He spoke after insurgents launched co-ordinated suicide attacks that killed at least 33 people and wounded dozens more in the northern city of Mosul.

Rumsfeld said that Iraqis, not US troops, would eventually bring an end to attacks that have killed thousands of civilians and 1,730 US soldiers.

His downbeat assessment, during a television interview, contradicted a claim at the end of May by Vice-President Dick Cheney that the insurgency was "in its last throes."

Mr Rumsfeld said: "We're not going to win against the insurgency. The Iraqi people are going to win against the insurgency. That insurgency could go on for any number of years. Insurgencies tend to go on five, six, eight, 10, 12 years."

But al-Qaida in Iraq and an affiliated group issued denials on websites that they were negotiating with US or Iraqi officials to ending the insurgency, saying their fight was about upholding their religion, not only about ending the occupation.
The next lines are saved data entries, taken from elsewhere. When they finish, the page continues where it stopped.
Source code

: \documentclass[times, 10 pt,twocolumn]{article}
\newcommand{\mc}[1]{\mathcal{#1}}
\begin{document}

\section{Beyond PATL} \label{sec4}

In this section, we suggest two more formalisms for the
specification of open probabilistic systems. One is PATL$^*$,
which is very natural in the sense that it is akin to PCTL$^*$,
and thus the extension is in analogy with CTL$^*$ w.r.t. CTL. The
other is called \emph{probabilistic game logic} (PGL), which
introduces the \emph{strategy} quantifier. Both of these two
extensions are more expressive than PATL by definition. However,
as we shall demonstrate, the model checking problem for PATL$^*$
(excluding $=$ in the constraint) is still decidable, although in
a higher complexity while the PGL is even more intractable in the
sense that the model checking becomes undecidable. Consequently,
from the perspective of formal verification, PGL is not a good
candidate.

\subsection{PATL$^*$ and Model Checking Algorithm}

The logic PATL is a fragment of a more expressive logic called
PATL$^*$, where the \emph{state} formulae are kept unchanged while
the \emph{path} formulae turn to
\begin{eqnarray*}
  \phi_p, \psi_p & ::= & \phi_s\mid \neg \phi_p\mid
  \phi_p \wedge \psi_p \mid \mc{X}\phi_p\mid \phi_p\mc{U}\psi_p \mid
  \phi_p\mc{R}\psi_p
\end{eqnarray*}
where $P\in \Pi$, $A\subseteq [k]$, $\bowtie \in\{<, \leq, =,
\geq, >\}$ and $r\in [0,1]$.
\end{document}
"There is a lot talk about false misleading negotiations with the Crusaders and the Jews," the al-Qaida group said in a statement. "We have good faith in our Mujahedeen brothers that these tricks will not dupe them."

Former Iraqi Prime Minister Iyad Allawi said Monday that a timetable for foreign troops' pullout from the country is not decided, Egypt's official MENA news agency reported.

Allawi made the remark after a meeting with Egyptian President Hosni Mubarak on the latest developments in Iraq and the region.

Allawi was quoted as saying that the timetable is linked with Iraq's potentials and the establishment of military security institutions capable of facing challenges.

"It is tough to set up a timetable but there is a full agreement between Iraq and the United States and other countries participating in multinational troops that whenever Iraq has the potentials the troops will leave the country," he said.

He also praised Egypt's supportive stance on Iraq.

During an international conference on Iraq in Brussels, Belgium, on Wednesday, Iraqi Foreign Minister Hoshiar al-Zibari said that Egypt is the first Arab nation to send an ambassador to post-Saddam Iraq.

Allawi also said that the militants crossing into Iraq from Syria are not backed by the Syrian Government.

"The answer to the tension in Iraq cannot be through a military solution or by force alone," Allawi said.

Helicopter crashes down

A US Apache attack helicopter crashed in Iraq Monday and recovery teams were sent to find out the fate of its two-man crew, the US military said.

"We had a helicopter crash northwest of Taji," Lieutenant Colonel Cliff Kent, spokesman for the 3rd Infantry Division said, referring to a major airbase north of Baghdad.

Local people said they saw two helicopters circling before one crashed out of the sky just north of Baghdad.

"I saw a missile hit one of the helicopters and black smoke come from it before it went down," said one man, who gave his name as Abu Mustafa.

Also Monday, a roadside bomb detonated near a police patrol in northern Baghdad, killing two civilians and wounding three others.